Indonesia is not without its own recent practical difficulties managing its supply chains to create a domestic electric car industry – which at least might provide for some bilateral common understanding of domestic political pressures.
In the lead up to this week’s leaders’ meeting, Widodo’s government extended a moratorium on implementing bans on exports of partly processed minerals such as copper, lead and zinc, while only proceeding with action against bauxite exports which it wants kept for domestic aluminium production. This broader action against concentrate exports was meant to be an extension of the initial controversial ban on nickel exports in 2019.
The government has justified this, in effect, pull back from economic nationalism on the basis that smelters have not yet been built to process the concentrate domestically for use in manufacturing. But it is more likely to reflect the government budget need for immediate revenue from export receipts rather than waiting for the long-term benefits of domestic processing for manufacturing. This is a dilemma Australia also faces as it tries to deal with demands for gas reservation.
Indonesian resources lawyer Bill Sullivan says in a recent note to clients that in the run-up to next year’s elections the Widodo government would be “very uncomfortable indeed” to be seen to be failing to enforce its policies about domestic processing of minerals.
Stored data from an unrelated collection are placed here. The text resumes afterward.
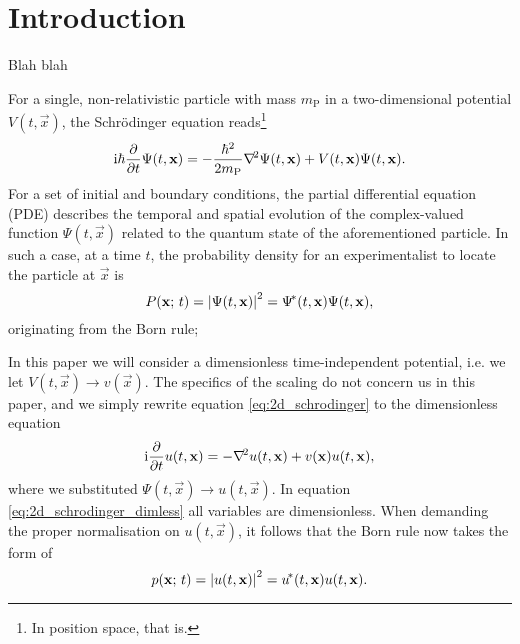 \section{Introduction}\label{sec:introduction}


Blah blah 



For a single, non-relativistic particle with mass $m_\mathrm{P}$ in a two-dimensional potential $V(t, \vec{x})$, the Schrödinger equation reads\footnote{In position space, that is. }
\begin{equation}\label{eq:2d_schrodinger}
    \mathrm{i} \hbar \pdv{}{t}\Psi(t, \mathbf{x}) = -\frac{\hbar^2}{2m_\mathrm{P}}\nabla^{\!2} \Psi(t, \mathbf{x})  + V(t, \mathbf{x}) \Psi(t, \mathbf{x}).
\end{equation}
For a set of initial and boundary conditions, the partial differential equation (PDE) describes the temporal and spatial evolution of the complex-valued function $\Psi(t, \vec{x})$ related to the quantum state of the aforementioned particle. In such a case, at a time $t$, the probability density for an experimentalist to locate the particle at $\vec{x}$  is 
\begin{equation}\label{2d_bornrule}
    P(\mathbf{x}; \, t) = \abs{\Psi(t, \mathbf{x})}^2 = \Psi^{\!*}(t, \mathbf{x}) \Psi(t, \mathbf{x}),
\end{equation} 
originating from the Born rule; 

In this paper we will consider a dimensionless time-independent potential, i.e. we let $V(t, \vec{x}) \to v(\vec{x})$. The specifics of the scaling do not concern us in this paper, and we simply rewrite equation \eqref{eq:2d_schrodinger} to the dimensionless equation
\begin{equation}\label{eq:2d_schrodinger_dimless}
    \mathrm{i} \pdv{}{t}u(t, \mathbf{x}) = - \nabla^{\!2}u(t, \mathbf{x})+ v(\mathbf{x})u(t, \mathbf{x}),
\end{equation}
where we substituted $\Psi(t, \vec{x}) \to u(t, \vec{x})$. In equation \eqref{eq:2d_schrodinger_dimless} all variables are dimensionless. When demanding the proper normalisation on $u(t,\vec{x})$, it follows that the Born rule now takes the form of
\begin{equation}\label{eq:2d_bornrule_dimless}
    p(\mathbf{x}; \, t) = \abs{u(t, \mathbf{x})}^2 = u^{\!*} (t, \mathbf{x})u(t, \mathbf{x}).
\end{equation}







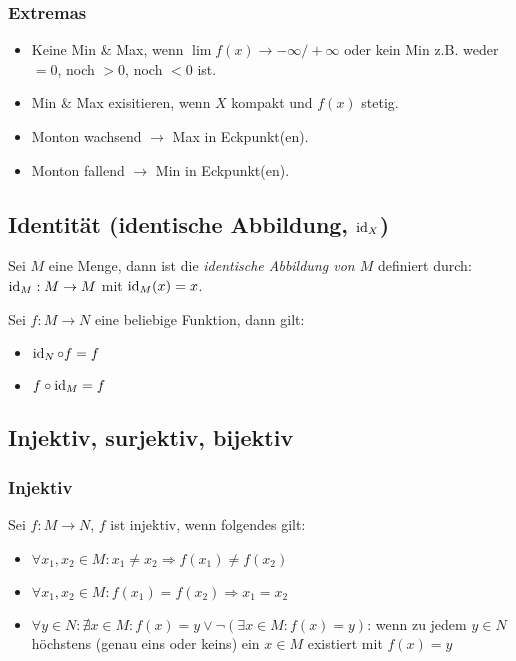 \subsubsection{Extremas}
\begin{itemize}
	\item Keine Min \& Max, wenn $\lim f(x) \rightarrow -\infty / +\infty$ 
		oder kein Min z.B. weder $=0$, noch $>0$, noch $<0$ ist. 
	\item Min \& Max exisitieren, wenn $X$ kompakt und $f(x)$ stetig.
	\item Monton wachsend $\rightarrow$ Max in Eckpunkt(en).
	\item Monton fallend $\rightarrow$ Min in Eckpunkt(en).
\end{itemize}


\subsection{Identität (identische Abbildung, $\operatorname{id}_X$)}\index{$\id$}
Sei $M$ eine Menge, dann ist die \textit{identische Abbildung von $M$} definiert durch:
$\operatorname{id}_M: M \rightarrow M$ mit $\operatorname{id}_M(x) = x$.

Sei $f: M \rightarrow N$ eine beliebige Funktion, dann gilt:
\begin{itemize}
	\item $\operatorname{id}_N \circ f = f$
	\item $f \circ \operatorname{id}_M = f$
\end{itemize}

\subsection{Injektiv, surjektiv, bijektiv}
\subsubsection{Injektiv}
Sei $f: M \rightarrow N$, $f$ ist injektiv, wenn folgendes gilt:
\begin{itemize}
	\item $\forall x_1, x_2 \in M: x_1 \neq x_2 \Rightarrow f(x_1) \neq f(x_2)$
	\item $\forall x_1, x_2 \in M: f(x_1) = f(x_2) \Rightarrow x_1 = x_2$
	\item $\forall y \in N: \nexists x \in M: f(x) = y \lor \lnot(\exists x \in M: f(x) = y)$: wenn zu jedem $y \in N$ höchstens (genau eins oder keins) ein $x \in M$ existiert mit $f(x) = y$
\end{itemize}

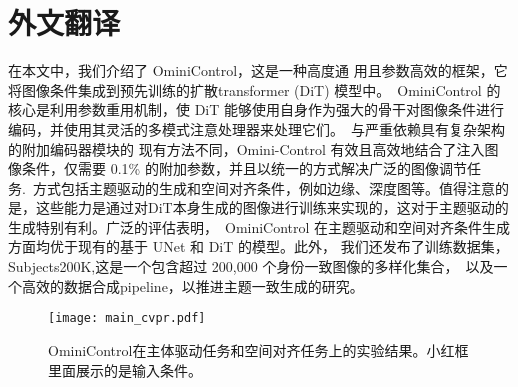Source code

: \cleardoublepage

\newrefsection

\chapter{外文翻译}
在本文中，我们介绍了 OminiControl，这是一种高度通 用且参数高效的框架，它将图像条件集成到预先训练的扩散transformer (DiT) 模型中。\
 OminiControl 的核心是利用参数重用机制，使 DiT 能够使用自身作为强大的骨干对图像条件进行编码，并使用其灵活的多模式注意处理器来处理它们。\
 与严重依赖具有复杂架构的附加编码器模块的 现有方法不同，Omini-Control 有效且高效地结合了注入图像条件，仅需要 0.1\% 的附加参数，并且以统一的方式解决广泛的图像调节任务.\
 方式包括主题驱动的生成和空间对齐条件，例如边缘、深度图等。值得注意的是，这些能力是通过对DiT本身生成的图像进行训练来实现的，这对于主题驱动的生成特别有利。广泛的评估表明，\
 OminiControl 在主题驱动和空间对齐条件生成方面均优于现有的基于 UNet 和 DiT 的模型。此外， 我们还发布了训练数据集，Subjects200K,这是一个包含超过 200,000 个身份一致图像的多样化集合，\
 以及一个高效的数据合成pipeline，以推进主题一致生成的研究。
\begin{figure}[htbp]
    \centering
    \texttt{[image: main\_cvpr.pdf]}
    \caption{OminiControl在主体驱动任务和空间对齐任务上的实验结果。小红框里面展示的是输入条件。}
    \label{fig:example}
  \end{figure}
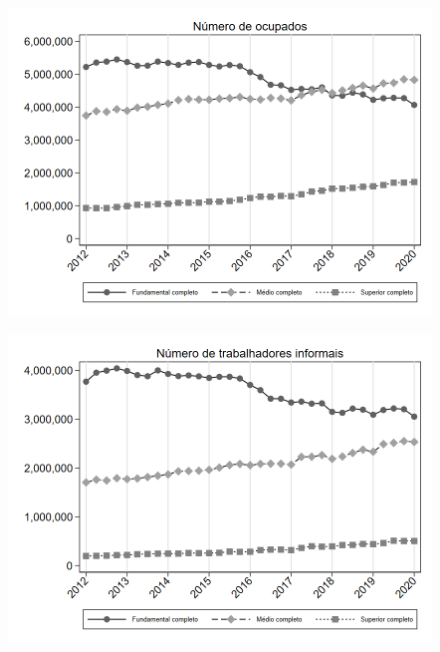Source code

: \begin{frame}[label=_composicao_demografica_educacao_n_de_ocupacao]{}
\textit{\hyperlink{_composicao_demografica_educacao}{}}
\begin{figure}
  \centering
  \includegraphics[width=1\linewidth]{../../analysis/output/composicao_demografica/educacao/_composicao_demografica_educacao_n_de_ocupacao.png}
  \caption{}
  \label{fig:_composicao_demografica_educacao_n_de_ocupacao}
\end{figure}
\end{frame}

\begin{frame}[label=_composicao_demografica_educacao_n_de_informalidade]{}
\textit{\hyperlink{_composicao_demografica_educacao}{}}
\begin{figure}
  \centering
  \includegraphics[width=1.0\linewidth]{../../analysis/output/composicao_demografica/educacao/_composicao_demografica_educacao_n_de_informalidade.png}
  \caption{}
  \label{fig:_composicao_demografica_educacao_n_de_informalidade}
\end{figure}
\end{frame}

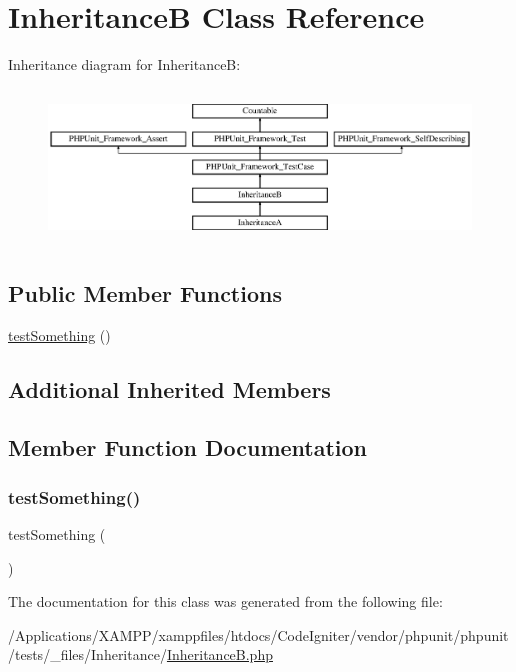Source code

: \hypertarget{class_inheritance_b}{}\section{InheritanceB Class Reference}
\label{class_inheritance_b}
Inheritance diagram for InheritanceB\+:\begin{figure}[H]
\begin{center}
\leavevmode
\includegraphics[height=4.129793cm]{class_inheritance_b}
\end{center}
\end{figure}
\subsection*{Public Member Functions}
\begin{DoxyCompactItemize}
\item 
\mbox{\hyperlink{class_inheritance_b_a0fc4e17369bc9607ebdd850d9eda8167}{test\+Something}} ()
\end{DoxyCompactItemize}
\subsection*{Additional Inherited Members}


\subsection{Member Function Documentation}
\mbox{\label{class_inheritance_b_a0fc4e17369bc9607ebdd850d9eda8167}} 
\subsubsection{\texorpdfstring{test\+Something()}{testSomething()}}
{\footnotesize\ttfamily test\+Something (\begin{DoxyParamCaption}{ }\end{DoxyParamCaption})}



The documentation for this class was generated from the following file\+:\begin{DoxyCompactItemize}
\item 
/\+Applications/\+X\+A\+M\+P\+P/xamppfiles/htdocs/\+Code\+Igniter/vendor/phpunit/phpunit/tests/\+\_\+files/\+Inheritance/\mbox{\hyperlink{_inheritance_b_8php}{Inheritance\+B.\+php}}\end{DoxyCompactItemize}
Meanwhile, the International Monetary Fund has used its otherwise mostly complimentary latest consultation report on Indonesia to urge an end to export bans, especially without proper cost benefit analysis.
But before the Albanese government sees this as some sort of relief from Widodo’s pressure to add Australian lithium to his battery supply chain, the new-look more inclusive IMF wilts remarkably fast in taking on one of its rising emerging market members. It says it welcomes Indonesia’s ambitions “to increase value added in exports, attract foreign direct investment, and facilitate transfer of skills and technology”. And it concedes that there has been increased foreign investment in Indonesia to process raw nickel and increased export value due to the interventions.
This tussle over lithium is a case study in how the balance of power has shifted so much from when Australia was a bigger economy than Indonesia by any measure and development aid was a more significant part of the economic diplomacy relationship.
The obvious answer is for Indonesian companies to quietly invest in lithium mining here much the same way Japanese companies invested in mines rather than companies in the sensitive post-Pacific War years. But they would want clarity that lithium could be exported to Indonesia rather than subjected to some form of reservation for a putative Australian battery industry or subject to American definitions of acceptable supply chains.
The Lowy Institute’s Hilman Palaon explains how Widodo’s electric vehicle legacy ambitions slot into Indonesia’s broader economic development trajectory which is central to the DFAT Blueprint ambitions for greater complementarity.
And this will require Australian politicians to explain the changed power dynamics when public opinion revealed in the regular Lowy Poll results shows that sentiment towards Indonesian is still only lukewarm, as Ryan Neelam has detailed.
And on that note despite the assertions of personal warmth, explaining the new Indonesia didn’t rate highly as Albanese burst forth in radio and television interviews on Wednesday after this week’s annual leaders’ meeting. Out of five interviews, Australia’s closest Asian neighbour was briefly mentioned in two as more democratic than China and a fast-growing economy. Cricket rivalry with England consumed more air-time in all five.
* Greg Earl edited and contributed to A Blueprint for Trade and Investment with Indonesia.